**EXERCISE AIM:**
Repeat the full listing below verbatim and keep the images out.

**DATA SECTION:**
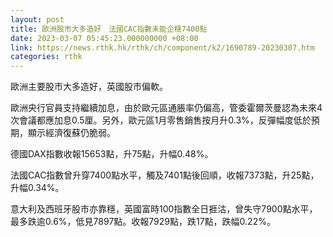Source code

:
 ```yaml
---
layout: post
title: 歐洲股市大多造好　法國CAC指數未能企穩7400點
date: 2023-03-07 05:45:23.000000000 +08:00
link: https://news.rthk.hk/rthk/ch/component/k2/1690789-20230307.htm
categories: rthk
---
```


歐洲主要股市大多造好，英國股市偏軟。

歐洲央行官員支持繼續加息，由於歐元區通脹率仍偏高，管委霍爾茨曼認為未來4次會議都應加息0.5厘。另外，歐元區1月零售銷售按月升0.3%，反彈幅度低於預期，顯示經濟復蘇仍脆弱。

德國DAX指數收報15653點，升75點，升幅0.48%。

法國CAC指數曾升穿7400點水平，觸及7401點後回順，收報7373點，升25點，升幅0.34%。

意大利及西班牙股市亦靠穩，英國富時100指數全日捱沽，曾失守7900點水平，最多跌逾0.6%，低見7897點。收報7929點，跌17點，跌幅0.22%。
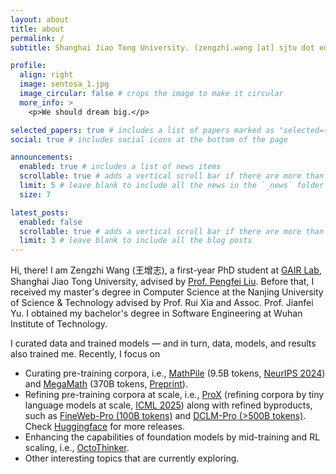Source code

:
 ```yaml
---
layout: about
title: about
permalink: /
subtitle: Shanghai Jiao Tong University. (zengzhi.wang [at] sjtu dot edu dot cn). 

profile:
  align: right
  image: sentosa_1.jpg
  image_circular: false # crops the image to make it circular
  more_info: >
    <p>We should dream big.</p>

selected_papers: true # includes a list of papers marked as "selected={true}"
social: true # includes social icons at the bottom of the page

announcements:
  enabled: true # includes a list of news items
  scrollable: true # adds a vertical scroll bar if there are more than 3 news items
  limit: 5 # leave blank to include all the news in the `_news` folder
  size: 7

latest_posts:
  enabled: false
  scrollable: true # adds a vertical scroll bar if there are more than 3 new posts items
  limit: 3 # leave blank to include all the blog posts
---
```


Hi, there! I am Zengzhi Wang (王增志), a first-year PhD student at [GAIR Lab](https://plms.ai/), Shanghai Jiao Tong University, advised by [Prof. Pengfei Liu](http://pfliu.com/). Before that, I received my master's degree in Computer Science at the Nanjing University of Science & Technology advised by Prof. Rui Xia and Assoc. Prof. Jianfei Yu. I obtained my bachelor's degree in Software Engineering at Wuhan Institute of Technology.

I curated data and trained models — and in turn, data, models, and results also trained me. Recently, I focus on

- Curating pre-training corpora, i.e., [MathPile](https://github.com/GAIR-NLP/MathPile) (9.5B tokens, [NeurIPS 2024](https://openreview.net/pdf?id=RSvhU69sbG)) and [MegaMath](https://github.com/LLM360/MegaMath) (370B tokens, [Preprint](https://arxiv.org/abs/2504.02807)).
- Refining pre-training corpora at scale, i.e., [ProX](https://github.com/GAIR-NLP/ProX) (refining corpora by tiny language models at scale, [ICML 2025](https://arxiv.org/abs/2409.17115v2)) along with refined byproducts, such as [FineWeb-Pro (100B tokens)](https://huggingface.co/datasets/gair-prox/FineWeb-pro) and [DCLM-Pro (>500B tokens)](https://huggingface.co/datasets/gair-prox/DCLM-pro). Check [Huggingface](https://huggingface.co/gair-prox) for more releases.
- Enhancing the capabilities of foundation models by mid-training and RL scaling, i.e., [OctoThinker](https://tinyurl.com/OctoThinker).
- Other interesting topics that are currently exploring.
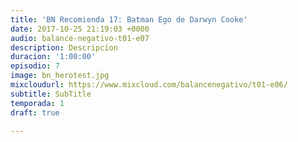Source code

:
 ```yaml
---
title: 'BN Recomienda 17: Batman Ego de Darwyn Cooke'
date: 2017-10-25 21:19:03 +0000
audio: balance-negativo-t01-e07
description: Descripcion
duracion: '1:00:00'
episodio: 7
image: bn_herotest.jpg
mixcloudurl: https://www.mixcloud.com/balancenegativo/t01-e06/
subtitle: SubTitle
temporada: 1
draft: true

---
```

**FINISHED TASK:**
Source code

:
 ```yaml
---
layout: post
title: 歐洲股市大多造好　法國CAC指數未能企穩7400點
date: 2023-03-07 05:45:23.000000000 +08:00
link: https://news.rthk.hk/rthk/ch/component/k2/1690789-20230307.htm
categories: rthk
---
```


歐洲主要股市大多造好，英國股市偏軟。

歐洲央行官員支持繼續加息，由於歐元區通脹率仍偏高，管委霍爾茨曼認為未來4次會議都應加息0.5厘。另外，歐元區1月零售銷售按月升0.3%，反彈幅度低於預期，顯示經濟復蘇仍脆弱。

德國DAX指數收報15653點，升75點，升幅0.48%。

法國CAC指數曾升穿7400點水平，觸及7401點後回順，收報7373點，升25點，升幅0.34%。

意大利及西班牙股市亦靠穩，英國富時100指數全日捱沽，曾失守7900點水平，最多跌逾0.6%，低見7897點。收報7929點，跌17點，跌幅0.22%。
Source code

:
 ```yaml
---
layout: about
title: about
permalink: /
subtitle: Shanghai Jiao Tong University. (zengzhi.wang [at] sjtu dot edu dot cn). 

profile:
  align: right
  image: sentosa_1.jpg
  image_circular: false # crops the image to make it circular
  more_info: >
    <p>We should dream big.</p>

selected_papers: true # includes a list of papers marked as "selected={true}"
social: true # includes social icons at the bottom of the page

announcements:
  enabled: true # includes a list of news items
  scrollable: true # adds a vertical scroll bar if there are more than 3 news items
  limit: 5 # leave blank to include all the news in the `_news` folder
  size: 7

latest_posts:
  enabled: false
  scrollable: true # adds a vertical scroll bar if there are more than 3 new posts items
  limit: 3 # leave blank to include all the blog posts
---
```


Hi, there! I am Zengzhi Wang (王增志), a first-year PhD student at [GAIR Lab](https://plms.ai/), Shanghai Jiao Tong University, advised by [Prof. Pengfei Liu](http://pfliu.com/). Before that, I received my master's degree in Computer Science at the Nanjing University of Science & Technology advised by Prof. Rui Xia and Assoc. Prof. Jianfei Yu. I obtained my bachelor's degree in Software Engineering at Wuhan Institute of Technology.

I curated data and trained models — and in turn, data, models, and results also trained me. Recently, I focus on

- Curating pre-training corpora, i.e., [MathPile](https://github.com/GAIR-NLP/MathPile) (9.5B tokens, [NeurIPS 2024](https://openreview.net/pdf?id=RSvhU69sbG)) and [MegaMath](https://github.com/LLM360/MegaMath) (370B tokens, [Preprint](https://arxiv.org/abs/2504.02807)).
- Refining pre-training corpora at scale, i.e., [ProX](https://github.com/GAIR-NLP/ProX) (refining corpora by tiny language models at scale, [ICML 2025](https://arxiv.org/abs/2409.17115v2)) along with refined byproducts, such as [FineWeb-Pro (100B tokens)](https://huggingface.co/datasets/gair-prox/FineWeb-pro) and [DCLM-Pro (>500B tokens)](https://huggingface.co/datasets/gair-prox/DCLM-pro). Check [Huggingface](https://huggingface.co/gair-prox) for more releases.
- Enhancing the capabilities of foundation models by mid-training and RL scaling, i.e., [OctoThinker](https://tinyurl.com/OctoThinker).
- Other interesting topics that are currently exploring.
Source code

:
 ```yaml
---
title: 'BN Recomienda 17: Batman Ego de Darwyn Cooke'
date: 2017-10-25 21:19:03 +0000
audio: balance-negativo-t01-e07
description: Descripcion
duracion: '1:00:00'
episodio: 7
image: bn_herotest.jpg
mixcloudurl: https://www.mixcloud.com/balancenegativo/t01-e06/
subtitle: SubTitle
temporada: 1
draft: true

---
```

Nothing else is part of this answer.